* Directions: Whenever a line in the records below contains "textcolor", pick it out.

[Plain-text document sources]

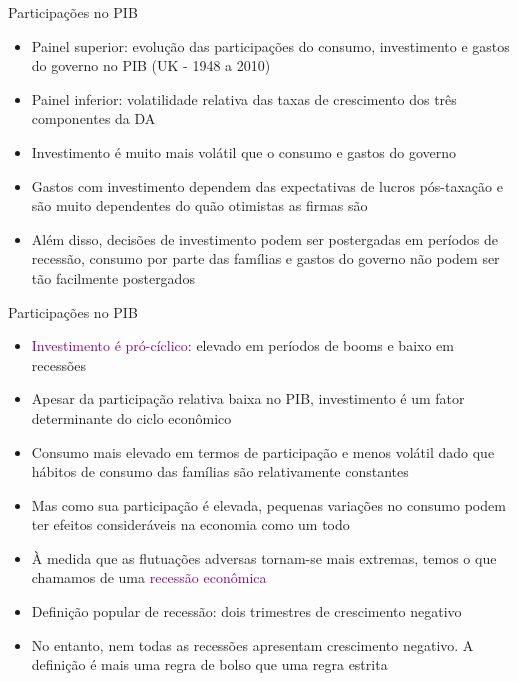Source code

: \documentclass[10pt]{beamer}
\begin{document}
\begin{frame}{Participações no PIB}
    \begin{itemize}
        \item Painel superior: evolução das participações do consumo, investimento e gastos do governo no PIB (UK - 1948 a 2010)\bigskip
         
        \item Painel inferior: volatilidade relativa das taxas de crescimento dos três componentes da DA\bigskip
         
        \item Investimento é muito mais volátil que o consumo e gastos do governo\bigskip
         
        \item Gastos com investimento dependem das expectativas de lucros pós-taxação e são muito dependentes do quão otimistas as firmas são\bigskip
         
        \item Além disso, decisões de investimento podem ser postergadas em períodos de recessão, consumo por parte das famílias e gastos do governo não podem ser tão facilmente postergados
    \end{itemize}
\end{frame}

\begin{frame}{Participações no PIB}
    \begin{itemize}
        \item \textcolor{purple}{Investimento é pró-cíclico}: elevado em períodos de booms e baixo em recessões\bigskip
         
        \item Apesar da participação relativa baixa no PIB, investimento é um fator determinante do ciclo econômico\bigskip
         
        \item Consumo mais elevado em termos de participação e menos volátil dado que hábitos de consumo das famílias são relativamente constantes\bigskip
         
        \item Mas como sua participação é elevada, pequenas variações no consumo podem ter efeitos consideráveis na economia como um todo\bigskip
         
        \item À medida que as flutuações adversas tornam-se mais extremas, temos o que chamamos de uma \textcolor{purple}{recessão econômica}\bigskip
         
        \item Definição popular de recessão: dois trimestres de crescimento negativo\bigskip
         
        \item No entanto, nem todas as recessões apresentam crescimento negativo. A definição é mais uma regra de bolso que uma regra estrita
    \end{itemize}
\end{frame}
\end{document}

* Answer below:
        \item \textcolor{purple}{Investimento é pró-cíclico}: elevado em períodos de booms e baixo em recessões\bigskip
        \item À medida que as flutuações adversas tornam-se mais extremas, temos o que chamamos de uma \textcolor{purple}{recessão econômica}\bigskip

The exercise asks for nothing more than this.